Le texte est soutenu par 104 conseillers nationaux, dont les présidents des partis Petra Gössi (PLR), Gerhard Pfister (PDC), Albert Rösti (UDC) et Martin Bäumle (Vert'libéraux), souligne le Blick.

Adaptation du droit du travail

Thierry Burkart propose que les employés ne répartissent plus leur charge de travail sur 14 heures mais sur 17 heures par jour. Le conseiller national veut également permettre de travailler «occasionnellement et brièvement» durant la pause obligatoire de 11 heures entre deux jours de travail. Et le travail dominical à domicile ne devrait plus nécessiter d'autorisation spéciale.

Le conseiller national estime que la loi dans sa version actuelle ne tient pas compte des réalités et de la modernisation du monde du travail. «Je veux adapter le temps de travail à la numérisation.» Pas question d'augmenter le temps de travail mais plutôt la flexibilité, précise-t-il.

Nouveaux droits

Des propositions qui consternent les syndicats. La disponibilité sur 17 heures va encore plus précariser et aggraver les conditions des postes déjà peu protégés, s'alarme Corrado Pardini, directeur du département Industrie chez Unia.

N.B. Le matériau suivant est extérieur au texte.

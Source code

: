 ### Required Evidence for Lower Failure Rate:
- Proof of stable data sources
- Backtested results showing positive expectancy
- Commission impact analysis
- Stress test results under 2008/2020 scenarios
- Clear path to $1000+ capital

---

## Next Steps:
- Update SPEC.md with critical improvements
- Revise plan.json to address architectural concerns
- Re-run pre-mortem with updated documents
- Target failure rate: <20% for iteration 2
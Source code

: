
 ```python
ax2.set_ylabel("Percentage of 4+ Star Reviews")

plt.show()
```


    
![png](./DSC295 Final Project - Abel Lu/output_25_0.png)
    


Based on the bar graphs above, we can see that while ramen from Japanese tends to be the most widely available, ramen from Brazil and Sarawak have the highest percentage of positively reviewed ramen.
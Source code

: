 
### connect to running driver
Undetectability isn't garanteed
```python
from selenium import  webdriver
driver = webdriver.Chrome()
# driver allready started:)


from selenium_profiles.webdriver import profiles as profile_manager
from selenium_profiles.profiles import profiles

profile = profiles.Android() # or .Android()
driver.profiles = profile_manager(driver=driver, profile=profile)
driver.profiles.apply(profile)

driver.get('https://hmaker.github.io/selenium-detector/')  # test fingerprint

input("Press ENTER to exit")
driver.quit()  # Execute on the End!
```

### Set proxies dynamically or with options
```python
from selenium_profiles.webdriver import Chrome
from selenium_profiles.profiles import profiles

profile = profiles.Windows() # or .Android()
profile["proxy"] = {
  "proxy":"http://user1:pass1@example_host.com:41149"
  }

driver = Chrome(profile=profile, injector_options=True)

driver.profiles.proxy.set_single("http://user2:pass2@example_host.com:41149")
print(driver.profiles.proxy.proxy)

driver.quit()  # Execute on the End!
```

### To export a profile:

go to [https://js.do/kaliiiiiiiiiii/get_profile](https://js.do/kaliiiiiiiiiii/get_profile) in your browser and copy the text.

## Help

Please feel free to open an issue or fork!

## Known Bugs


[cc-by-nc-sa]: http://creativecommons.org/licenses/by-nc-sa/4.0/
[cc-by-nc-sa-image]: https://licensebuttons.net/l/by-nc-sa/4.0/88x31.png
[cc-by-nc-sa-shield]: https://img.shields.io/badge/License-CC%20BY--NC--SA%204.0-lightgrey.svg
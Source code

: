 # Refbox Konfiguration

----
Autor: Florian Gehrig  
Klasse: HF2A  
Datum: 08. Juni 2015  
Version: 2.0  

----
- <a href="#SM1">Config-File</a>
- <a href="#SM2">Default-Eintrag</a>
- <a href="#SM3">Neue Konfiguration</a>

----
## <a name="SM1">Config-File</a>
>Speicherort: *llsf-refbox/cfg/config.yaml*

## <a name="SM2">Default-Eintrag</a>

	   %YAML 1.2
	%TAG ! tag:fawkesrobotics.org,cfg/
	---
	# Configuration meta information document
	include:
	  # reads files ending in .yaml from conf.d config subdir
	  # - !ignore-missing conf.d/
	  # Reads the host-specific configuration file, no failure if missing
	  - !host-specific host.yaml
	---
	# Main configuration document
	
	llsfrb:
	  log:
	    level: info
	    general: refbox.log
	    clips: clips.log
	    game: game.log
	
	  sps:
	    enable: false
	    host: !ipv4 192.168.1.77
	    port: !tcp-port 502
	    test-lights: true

La protection des travailleurs deviendrait quasi-inexistante et «si cela devait aller aussi loin, on verrait bientôt les personnes obligées de travailler le dimanche».

Il propose des droits spécifiques aux travailleurs à domicile, comme celui de ne pas être atteignable en tout temps. Il appelle donc employeurs et employés à négocier les meilleures solutions possibles.

La peur d'en faire toujours plus

L'Union Patronale Suisse estime de son côté que les craintes de voir des travailleurs à domicile exploités ne sont pas justifiées. «Les clauses de protection dans la loi sur le travail sont toujours valables avec cette motion. Mais celle-ci correspond davantage aux exigences actuelles des employés et des employeurs», ajoute Daniella Lützelschwab, directrice du département Marché et droit du travail.

Andrea Ruh Woodtli, coach et conseillère, juge également qu'une loi modifiée représente une opportunité pour concilier travail et vie de famille. Pour autant que les limites soient claires. «Il y a toujours le danger de trop en faire parce que nous avons plus de temps à disposition pour travailler.» Et de citer des travailleurs à temps partiel qui accumulent les heures par motivation ou peur de perdre leur place.